A “langue de bois” dos eunucos regimentais

 John Martin, The Great Day of His Wrath, 1851-1853

 

 A fronda que tem vindo a formar-se nos últimos dias, nos media e na chamada “vox populi”, vive, em grande medida, das perorações tacanhas de meia dúzia de prebostes encartados que fizeram o grosso das suas carreiras à sombra do estadão. A burguesiazinha lisboeta que vive acomodada no recosto confortável do Estado começa, por fim, a sentir os efeitos de uma crise originada pela sua cupidez endémica. O mais curioso no meio disto tudo – ou não – é constatar que o nefelibatismo das elites políticas e económicas é partilhado pelo povoléu que, entre ameaças de manifestações e proclamações altissonantes orquestradas pelos bandos políticos do costume – sem esquecer, outrossim, a grande maioria silenciosa que viveu empestada no crédito e na supina crença de que o bem-estar carreado pelos dinheiros europeus seria eterno -, continua a viver na ilusão de que o ciclo pretérito, encerrado com a gestão ruinosa de Sócrates, revivificar-se-á num futuro não muito longínquo. De facto, os portugueses têm uma tendência incurável para o cultivo de apetites auto-destrutivos. As nossas maleitas colectivas são, mais do que um reflexo piedoso da nossa má organização congénita, a prova mais evidente da nossa irreformabilidade. John Martin revelou-se bastante profético na inspiração que o guindou a pintar o seu famoso “The Great Day of His Wrath”: na verdade, o crescimento desmesurado das sociedades humanas, sem que haja o devido acompanhamento por uma sólida base de sustentação, termina sempre num declínio retumbante de proporções bíblicas. Portugal é a prova cabal desse facto.

3 Comments

  1. Miguel C.B.

    Curiosa coincidência de pontos de vista. O que escrevi ontem também é visto pelo caro Pinto Bastos. Aqui:  http://combustoes.blogspot.pt/2012/09/arruacas-periodiqueiras.html (http://combustoes.blogspot.pt/2012/09/arruacas-periodiqueiras.html)

  2. CeC

    Já dizia, e com razão, Montesquieu: “La tyrannie d’un prince dans une oligarchie n’est pas aussi dangereuse pour le bien public que l’est l’apathie des citoyens dans une démocratie.

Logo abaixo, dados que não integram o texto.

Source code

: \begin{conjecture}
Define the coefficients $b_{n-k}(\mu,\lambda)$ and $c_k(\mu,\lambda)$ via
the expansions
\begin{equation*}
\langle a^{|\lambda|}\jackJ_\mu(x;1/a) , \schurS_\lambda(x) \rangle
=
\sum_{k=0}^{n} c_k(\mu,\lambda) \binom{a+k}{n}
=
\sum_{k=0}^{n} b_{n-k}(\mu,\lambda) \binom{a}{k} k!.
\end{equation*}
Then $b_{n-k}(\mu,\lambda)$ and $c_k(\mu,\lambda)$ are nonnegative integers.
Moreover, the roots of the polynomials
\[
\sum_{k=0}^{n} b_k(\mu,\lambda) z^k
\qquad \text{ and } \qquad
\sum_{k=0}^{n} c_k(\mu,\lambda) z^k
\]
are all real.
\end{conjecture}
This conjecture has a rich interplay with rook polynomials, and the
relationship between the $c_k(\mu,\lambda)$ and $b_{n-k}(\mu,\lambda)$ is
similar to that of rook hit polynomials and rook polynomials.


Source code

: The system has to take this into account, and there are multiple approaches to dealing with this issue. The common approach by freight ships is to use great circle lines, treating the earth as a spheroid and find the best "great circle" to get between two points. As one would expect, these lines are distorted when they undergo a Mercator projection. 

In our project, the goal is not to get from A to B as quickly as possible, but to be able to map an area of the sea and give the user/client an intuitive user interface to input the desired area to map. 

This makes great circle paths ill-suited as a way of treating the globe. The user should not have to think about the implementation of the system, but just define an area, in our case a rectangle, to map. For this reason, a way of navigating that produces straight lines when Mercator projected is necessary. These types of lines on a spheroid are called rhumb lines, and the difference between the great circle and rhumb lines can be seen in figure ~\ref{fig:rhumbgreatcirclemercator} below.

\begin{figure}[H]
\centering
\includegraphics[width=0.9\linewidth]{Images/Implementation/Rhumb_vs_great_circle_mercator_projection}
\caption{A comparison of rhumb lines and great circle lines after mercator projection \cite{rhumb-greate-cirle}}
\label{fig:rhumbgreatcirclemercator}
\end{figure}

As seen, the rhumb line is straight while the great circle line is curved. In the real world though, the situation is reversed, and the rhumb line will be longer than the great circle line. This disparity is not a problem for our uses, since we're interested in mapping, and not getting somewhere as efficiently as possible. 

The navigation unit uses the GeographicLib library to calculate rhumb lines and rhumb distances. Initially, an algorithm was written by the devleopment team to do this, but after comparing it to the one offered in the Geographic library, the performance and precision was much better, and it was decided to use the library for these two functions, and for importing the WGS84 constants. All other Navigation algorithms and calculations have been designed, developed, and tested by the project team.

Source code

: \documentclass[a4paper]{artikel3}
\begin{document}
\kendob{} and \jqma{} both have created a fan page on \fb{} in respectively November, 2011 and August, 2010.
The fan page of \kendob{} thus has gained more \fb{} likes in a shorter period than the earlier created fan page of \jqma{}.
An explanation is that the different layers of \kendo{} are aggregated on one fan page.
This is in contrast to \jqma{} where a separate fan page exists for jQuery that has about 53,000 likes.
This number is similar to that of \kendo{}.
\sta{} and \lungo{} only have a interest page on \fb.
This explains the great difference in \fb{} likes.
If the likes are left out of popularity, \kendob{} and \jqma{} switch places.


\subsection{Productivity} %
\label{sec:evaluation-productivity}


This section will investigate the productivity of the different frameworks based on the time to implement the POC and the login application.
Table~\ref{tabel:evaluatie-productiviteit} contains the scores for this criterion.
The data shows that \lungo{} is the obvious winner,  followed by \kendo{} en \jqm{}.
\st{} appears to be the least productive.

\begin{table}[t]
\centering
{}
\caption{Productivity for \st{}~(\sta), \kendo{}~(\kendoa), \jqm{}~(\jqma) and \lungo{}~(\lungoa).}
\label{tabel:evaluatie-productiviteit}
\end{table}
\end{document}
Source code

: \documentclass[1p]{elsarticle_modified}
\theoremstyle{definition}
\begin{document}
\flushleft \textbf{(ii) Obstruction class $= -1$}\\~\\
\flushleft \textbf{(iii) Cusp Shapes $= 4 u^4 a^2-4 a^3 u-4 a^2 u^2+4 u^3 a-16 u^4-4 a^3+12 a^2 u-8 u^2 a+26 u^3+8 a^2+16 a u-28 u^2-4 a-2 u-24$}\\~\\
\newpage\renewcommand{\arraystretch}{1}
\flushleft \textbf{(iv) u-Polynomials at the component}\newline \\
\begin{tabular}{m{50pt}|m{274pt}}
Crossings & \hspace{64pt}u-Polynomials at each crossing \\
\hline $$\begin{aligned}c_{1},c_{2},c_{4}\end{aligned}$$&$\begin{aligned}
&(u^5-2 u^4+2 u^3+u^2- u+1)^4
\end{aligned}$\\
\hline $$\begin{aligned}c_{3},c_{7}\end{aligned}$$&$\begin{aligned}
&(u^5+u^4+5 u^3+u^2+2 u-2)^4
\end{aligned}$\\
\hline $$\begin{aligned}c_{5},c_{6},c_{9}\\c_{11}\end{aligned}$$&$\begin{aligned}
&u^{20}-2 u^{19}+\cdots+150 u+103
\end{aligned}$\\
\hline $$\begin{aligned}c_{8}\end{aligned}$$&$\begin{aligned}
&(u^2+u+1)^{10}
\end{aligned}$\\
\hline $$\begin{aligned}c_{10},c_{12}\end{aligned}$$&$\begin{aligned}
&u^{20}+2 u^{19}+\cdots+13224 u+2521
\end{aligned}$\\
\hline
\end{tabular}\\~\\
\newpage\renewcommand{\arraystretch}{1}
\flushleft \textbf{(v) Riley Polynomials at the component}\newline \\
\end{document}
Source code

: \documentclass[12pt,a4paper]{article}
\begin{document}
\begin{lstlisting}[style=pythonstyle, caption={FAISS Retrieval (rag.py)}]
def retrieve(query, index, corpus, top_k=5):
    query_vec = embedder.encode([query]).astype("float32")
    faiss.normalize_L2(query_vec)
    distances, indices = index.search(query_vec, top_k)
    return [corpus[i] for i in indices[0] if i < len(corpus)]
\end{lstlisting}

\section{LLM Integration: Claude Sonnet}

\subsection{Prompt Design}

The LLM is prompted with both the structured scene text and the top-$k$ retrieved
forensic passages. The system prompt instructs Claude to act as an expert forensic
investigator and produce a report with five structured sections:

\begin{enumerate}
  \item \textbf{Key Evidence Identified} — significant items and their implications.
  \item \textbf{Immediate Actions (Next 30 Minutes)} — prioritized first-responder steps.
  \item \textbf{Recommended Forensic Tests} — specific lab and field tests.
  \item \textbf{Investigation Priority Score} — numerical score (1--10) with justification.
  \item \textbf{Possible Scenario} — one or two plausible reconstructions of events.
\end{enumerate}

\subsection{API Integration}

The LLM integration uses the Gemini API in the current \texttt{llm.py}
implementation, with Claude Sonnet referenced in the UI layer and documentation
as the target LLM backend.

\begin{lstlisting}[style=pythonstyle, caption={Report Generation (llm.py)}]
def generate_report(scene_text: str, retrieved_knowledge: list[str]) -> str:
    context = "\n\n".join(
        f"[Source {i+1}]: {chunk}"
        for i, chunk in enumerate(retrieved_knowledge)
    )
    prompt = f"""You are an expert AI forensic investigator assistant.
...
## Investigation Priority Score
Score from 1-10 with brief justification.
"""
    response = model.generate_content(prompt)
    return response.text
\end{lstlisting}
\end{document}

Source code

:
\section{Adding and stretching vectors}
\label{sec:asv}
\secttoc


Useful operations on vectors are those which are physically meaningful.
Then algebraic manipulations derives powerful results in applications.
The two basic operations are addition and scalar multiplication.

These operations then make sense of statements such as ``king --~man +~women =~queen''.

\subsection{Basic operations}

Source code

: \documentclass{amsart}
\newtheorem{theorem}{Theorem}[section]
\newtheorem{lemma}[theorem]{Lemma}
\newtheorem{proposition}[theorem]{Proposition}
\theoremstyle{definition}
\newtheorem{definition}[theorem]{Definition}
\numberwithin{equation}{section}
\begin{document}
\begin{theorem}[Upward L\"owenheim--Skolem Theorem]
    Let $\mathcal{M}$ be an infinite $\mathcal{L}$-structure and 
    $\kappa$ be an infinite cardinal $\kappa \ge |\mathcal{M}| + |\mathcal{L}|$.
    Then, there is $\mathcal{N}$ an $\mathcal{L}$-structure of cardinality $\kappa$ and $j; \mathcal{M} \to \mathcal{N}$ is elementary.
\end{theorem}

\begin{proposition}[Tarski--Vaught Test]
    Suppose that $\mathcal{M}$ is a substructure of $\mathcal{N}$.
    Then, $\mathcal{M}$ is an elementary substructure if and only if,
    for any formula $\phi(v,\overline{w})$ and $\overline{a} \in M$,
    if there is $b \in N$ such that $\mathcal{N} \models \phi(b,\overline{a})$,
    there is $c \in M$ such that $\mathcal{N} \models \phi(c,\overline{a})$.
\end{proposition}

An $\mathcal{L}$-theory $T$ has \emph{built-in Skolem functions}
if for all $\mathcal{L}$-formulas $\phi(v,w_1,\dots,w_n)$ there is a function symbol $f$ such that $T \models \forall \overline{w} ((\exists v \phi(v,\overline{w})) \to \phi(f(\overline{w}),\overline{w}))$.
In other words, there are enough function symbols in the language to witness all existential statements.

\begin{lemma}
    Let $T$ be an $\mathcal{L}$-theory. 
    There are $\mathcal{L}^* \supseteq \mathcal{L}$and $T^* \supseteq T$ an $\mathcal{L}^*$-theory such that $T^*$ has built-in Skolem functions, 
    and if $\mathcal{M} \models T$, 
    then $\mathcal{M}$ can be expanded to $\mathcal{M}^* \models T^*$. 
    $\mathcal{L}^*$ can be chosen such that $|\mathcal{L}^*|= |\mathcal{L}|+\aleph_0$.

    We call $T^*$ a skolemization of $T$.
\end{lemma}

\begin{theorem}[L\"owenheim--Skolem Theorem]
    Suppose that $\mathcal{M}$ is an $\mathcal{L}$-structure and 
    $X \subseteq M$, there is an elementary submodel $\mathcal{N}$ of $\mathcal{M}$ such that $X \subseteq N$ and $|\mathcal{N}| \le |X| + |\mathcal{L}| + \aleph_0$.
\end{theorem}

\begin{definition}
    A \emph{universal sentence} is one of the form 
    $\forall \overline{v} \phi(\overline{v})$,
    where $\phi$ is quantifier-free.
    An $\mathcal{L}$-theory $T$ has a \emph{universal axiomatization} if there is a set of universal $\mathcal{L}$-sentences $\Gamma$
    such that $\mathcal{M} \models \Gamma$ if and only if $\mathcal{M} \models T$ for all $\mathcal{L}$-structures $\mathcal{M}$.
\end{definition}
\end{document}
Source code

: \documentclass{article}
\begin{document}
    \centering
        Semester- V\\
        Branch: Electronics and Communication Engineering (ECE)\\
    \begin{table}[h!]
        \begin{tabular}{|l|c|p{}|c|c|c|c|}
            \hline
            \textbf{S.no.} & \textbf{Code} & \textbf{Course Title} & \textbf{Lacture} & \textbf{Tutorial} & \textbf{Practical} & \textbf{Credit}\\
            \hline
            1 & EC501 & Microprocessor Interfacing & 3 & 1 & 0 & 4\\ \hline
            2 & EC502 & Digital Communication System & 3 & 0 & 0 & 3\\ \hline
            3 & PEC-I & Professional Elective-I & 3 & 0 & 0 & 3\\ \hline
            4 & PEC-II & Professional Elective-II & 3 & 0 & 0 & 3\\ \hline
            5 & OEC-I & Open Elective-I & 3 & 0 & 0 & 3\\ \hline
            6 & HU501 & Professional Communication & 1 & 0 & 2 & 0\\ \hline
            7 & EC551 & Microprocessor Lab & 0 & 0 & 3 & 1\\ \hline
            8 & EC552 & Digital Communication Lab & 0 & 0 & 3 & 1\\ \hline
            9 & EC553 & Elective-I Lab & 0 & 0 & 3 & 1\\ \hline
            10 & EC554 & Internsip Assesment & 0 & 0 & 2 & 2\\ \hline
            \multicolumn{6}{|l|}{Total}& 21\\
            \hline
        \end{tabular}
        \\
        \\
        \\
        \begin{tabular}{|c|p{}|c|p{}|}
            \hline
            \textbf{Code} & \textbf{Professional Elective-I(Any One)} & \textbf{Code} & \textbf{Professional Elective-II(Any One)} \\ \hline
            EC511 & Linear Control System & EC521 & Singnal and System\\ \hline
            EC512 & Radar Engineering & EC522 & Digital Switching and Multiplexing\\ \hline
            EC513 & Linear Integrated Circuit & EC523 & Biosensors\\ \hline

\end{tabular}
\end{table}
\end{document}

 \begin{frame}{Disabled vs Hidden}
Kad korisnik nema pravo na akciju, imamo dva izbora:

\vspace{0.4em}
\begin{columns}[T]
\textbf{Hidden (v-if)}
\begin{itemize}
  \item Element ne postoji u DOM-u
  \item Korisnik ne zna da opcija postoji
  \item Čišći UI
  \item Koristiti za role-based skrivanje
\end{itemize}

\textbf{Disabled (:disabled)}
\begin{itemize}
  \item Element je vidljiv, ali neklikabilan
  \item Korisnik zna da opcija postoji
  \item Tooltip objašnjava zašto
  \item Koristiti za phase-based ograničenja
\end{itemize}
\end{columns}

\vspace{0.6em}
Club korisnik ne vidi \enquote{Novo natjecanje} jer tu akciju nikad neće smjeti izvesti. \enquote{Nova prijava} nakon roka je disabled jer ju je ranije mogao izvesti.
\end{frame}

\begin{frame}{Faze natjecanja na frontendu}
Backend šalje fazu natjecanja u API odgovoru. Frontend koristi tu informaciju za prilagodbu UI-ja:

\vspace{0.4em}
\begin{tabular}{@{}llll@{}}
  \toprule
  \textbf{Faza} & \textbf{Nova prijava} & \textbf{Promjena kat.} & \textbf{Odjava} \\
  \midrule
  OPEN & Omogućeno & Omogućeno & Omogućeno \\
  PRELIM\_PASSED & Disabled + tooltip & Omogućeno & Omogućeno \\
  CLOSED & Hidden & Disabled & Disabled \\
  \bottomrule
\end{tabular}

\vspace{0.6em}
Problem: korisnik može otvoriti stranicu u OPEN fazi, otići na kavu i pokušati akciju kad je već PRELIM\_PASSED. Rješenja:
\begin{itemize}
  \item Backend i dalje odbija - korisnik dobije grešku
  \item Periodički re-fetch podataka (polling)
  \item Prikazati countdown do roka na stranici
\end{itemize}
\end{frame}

    Não deixa, no entanto, de ser irónico que a estagnação de pensamento democrático acabe por fomentar uma constante tentativa de mudança governativa – mesmo e quando se observa que tal não se traduz em resultado algum benéfico.

  3. João Pinto Bastos

    Concordo consigo Miguel, apesar de ter algumas dúvidas quanto à bonomia que demonstra perante o nosso ministro das finanças. Ainda que José Gomes Ferreira tenha, de quando em vez, um estilo algo trauliteiro, não sei até que ponto foram impertinentes  as questões colocadas pelo jornalista da SIC. De resto, subscrevo tudo a 100%, como sempre.